From watering plant beds to running the central heating, grey water has multiple household uses and the potential to significantly reduce our dependence on drinking-grade water – and hence pressure on the water supply.

Countries outside the UK are already tackling this challenge. For example, in South Africa, where Day Zero loomed as a tangible threat as recently as 2018, rain catchment tanks have become standard in most households, their contents deployed for everything from washing cars to flushing toilets to irrigating kitchen gardens.

In the UK, we have looked to technology because, in the long term, the key to balancing supply and demand is the digitised gathering and predicting of usage and supply data. Smart meters will provide this digital foundation.

Yet is there a further opportunity? Might the data that smart meters gather be of use not just in driving efficiency but in changing customer behaviour?

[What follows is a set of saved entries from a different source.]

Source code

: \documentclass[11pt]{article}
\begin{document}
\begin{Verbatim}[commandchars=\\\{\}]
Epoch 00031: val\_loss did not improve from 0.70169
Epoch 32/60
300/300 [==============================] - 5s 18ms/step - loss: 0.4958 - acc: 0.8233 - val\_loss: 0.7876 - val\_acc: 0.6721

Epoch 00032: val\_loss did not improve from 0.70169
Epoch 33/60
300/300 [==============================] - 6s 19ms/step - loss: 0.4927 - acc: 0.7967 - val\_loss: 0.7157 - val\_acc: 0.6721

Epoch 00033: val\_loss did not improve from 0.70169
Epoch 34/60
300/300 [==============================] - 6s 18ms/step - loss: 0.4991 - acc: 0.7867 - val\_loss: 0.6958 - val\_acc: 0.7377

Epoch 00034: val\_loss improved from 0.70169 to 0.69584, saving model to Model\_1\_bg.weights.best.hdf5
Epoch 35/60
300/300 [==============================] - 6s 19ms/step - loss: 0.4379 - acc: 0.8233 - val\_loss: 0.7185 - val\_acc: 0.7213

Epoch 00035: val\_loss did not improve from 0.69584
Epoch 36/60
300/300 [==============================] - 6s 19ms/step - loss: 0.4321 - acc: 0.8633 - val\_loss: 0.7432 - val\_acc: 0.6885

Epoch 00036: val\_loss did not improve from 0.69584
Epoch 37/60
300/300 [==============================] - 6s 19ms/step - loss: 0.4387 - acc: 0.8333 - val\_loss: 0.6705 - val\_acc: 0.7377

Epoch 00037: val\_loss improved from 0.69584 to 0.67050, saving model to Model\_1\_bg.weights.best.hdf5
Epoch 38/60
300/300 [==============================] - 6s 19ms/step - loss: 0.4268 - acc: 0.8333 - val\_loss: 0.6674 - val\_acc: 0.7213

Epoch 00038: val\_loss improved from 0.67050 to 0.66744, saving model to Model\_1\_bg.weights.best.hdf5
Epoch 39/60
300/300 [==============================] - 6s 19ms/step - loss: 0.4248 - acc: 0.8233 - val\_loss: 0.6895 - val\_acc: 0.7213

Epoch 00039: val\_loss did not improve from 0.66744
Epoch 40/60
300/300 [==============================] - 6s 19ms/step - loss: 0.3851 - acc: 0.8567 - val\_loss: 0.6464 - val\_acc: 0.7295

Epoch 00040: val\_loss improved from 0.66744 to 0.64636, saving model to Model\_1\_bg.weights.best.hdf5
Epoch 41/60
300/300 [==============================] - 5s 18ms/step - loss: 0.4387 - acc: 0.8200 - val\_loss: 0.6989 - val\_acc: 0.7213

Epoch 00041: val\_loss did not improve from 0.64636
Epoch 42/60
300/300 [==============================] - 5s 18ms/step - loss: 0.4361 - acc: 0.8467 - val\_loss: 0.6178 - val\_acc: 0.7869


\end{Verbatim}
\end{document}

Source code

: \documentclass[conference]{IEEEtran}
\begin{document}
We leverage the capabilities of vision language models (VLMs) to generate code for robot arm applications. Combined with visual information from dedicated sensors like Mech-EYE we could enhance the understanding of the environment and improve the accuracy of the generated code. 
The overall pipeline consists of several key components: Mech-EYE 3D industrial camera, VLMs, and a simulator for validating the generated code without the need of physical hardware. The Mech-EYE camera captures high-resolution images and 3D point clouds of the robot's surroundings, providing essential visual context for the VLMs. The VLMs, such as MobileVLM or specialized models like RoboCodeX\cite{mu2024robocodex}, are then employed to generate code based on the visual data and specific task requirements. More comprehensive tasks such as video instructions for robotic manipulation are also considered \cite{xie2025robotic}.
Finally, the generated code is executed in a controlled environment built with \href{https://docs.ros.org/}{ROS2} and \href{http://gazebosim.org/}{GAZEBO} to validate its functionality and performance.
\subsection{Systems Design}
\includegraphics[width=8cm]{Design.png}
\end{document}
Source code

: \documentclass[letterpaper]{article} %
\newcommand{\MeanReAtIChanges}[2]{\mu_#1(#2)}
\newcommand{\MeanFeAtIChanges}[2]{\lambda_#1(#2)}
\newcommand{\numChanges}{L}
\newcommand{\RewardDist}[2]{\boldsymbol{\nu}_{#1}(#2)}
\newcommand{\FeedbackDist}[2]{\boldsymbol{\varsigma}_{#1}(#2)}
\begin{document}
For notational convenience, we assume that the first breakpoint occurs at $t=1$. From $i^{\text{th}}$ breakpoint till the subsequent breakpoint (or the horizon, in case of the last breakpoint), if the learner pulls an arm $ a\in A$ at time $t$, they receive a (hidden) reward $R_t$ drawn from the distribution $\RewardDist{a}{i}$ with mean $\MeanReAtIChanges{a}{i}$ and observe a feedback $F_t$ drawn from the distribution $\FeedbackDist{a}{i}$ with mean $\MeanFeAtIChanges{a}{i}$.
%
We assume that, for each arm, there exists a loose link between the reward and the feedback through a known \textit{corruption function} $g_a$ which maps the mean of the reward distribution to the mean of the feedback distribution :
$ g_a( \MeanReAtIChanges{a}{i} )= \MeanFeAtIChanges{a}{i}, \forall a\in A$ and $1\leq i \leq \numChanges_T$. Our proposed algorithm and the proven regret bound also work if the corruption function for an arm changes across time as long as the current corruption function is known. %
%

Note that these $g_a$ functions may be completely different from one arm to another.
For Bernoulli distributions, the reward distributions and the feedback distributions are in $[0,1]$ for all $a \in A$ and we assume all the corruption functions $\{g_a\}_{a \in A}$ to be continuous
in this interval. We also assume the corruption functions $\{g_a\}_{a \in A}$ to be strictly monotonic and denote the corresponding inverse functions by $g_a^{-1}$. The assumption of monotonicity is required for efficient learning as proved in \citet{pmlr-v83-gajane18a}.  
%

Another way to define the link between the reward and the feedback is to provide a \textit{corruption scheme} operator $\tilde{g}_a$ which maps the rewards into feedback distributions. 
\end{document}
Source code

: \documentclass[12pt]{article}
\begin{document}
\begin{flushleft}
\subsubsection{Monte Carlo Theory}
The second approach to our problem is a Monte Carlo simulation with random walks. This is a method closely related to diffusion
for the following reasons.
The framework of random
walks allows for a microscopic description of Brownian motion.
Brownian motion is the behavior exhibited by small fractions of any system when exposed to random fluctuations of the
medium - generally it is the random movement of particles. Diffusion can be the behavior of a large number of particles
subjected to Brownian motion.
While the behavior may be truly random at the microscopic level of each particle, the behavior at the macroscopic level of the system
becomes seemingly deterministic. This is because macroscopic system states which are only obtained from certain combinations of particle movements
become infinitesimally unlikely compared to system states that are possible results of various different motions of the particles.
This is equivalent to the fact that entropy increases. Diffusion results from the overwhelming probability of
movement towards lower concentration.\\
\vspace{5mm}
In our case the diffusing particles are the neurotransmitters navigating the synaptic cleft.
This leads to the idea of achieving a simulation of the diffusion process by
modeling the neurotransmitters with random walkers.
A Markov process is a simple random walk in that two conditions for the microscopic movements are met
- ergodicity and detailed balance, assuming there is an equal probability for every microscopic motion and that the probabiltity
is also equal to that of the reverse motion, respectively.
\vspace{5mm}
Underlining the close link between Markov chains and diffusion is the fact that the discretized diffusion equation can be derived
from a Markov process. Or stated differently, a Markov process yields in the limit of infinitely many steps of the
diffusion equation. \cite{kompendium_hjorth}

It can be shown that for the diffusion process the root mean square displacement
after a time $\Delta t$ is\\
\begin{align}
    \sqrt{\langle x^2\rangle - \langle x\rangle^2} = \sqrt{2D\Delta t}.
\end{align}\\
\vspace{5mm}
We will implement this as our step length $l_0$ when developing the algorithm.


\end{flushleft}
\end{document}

We have seen in the energy sector how smart meter data has encouraged conservation through cost savings. These could certainly apply to the water sector as well, for example:

  • Regular automated meter reads can be used to inform customers of the environmental impact their usage has and advise on how they can save money by reducing that usage
  • Usage more visible and tangible: an app on your smartphone could show how much you’ve used, perhaps in comparison with the national average
  • There is a future in monitoring devices that measure how much you use for washing your clothes, washing food, washing your car; for your central heating or watering the garden. A sensitive enough monitoring system could even charge different tariffs for different categories of usage, or use gamification to reward changes in behaviour.

Trust remains a barrier. Customers do not trust corporates with their data – as we have seen from the recent controversy over NHS data.

Customer experience greatly affects customer trust in a company – simply put, the better a customer’s experience with a provider the more likely they are to regard and trust what the provider tells them.

If utilities across the board improve their customer engagement, those customers may be more willing to participate and share data on a more granular level.

Positive customer experience, coupled with a concerted and coordinated public awareness campaign by Government and water utilities to highlight the danger of water scarcity and how to combat it, could well be the winning formula that raises water’s profile to match that of energy.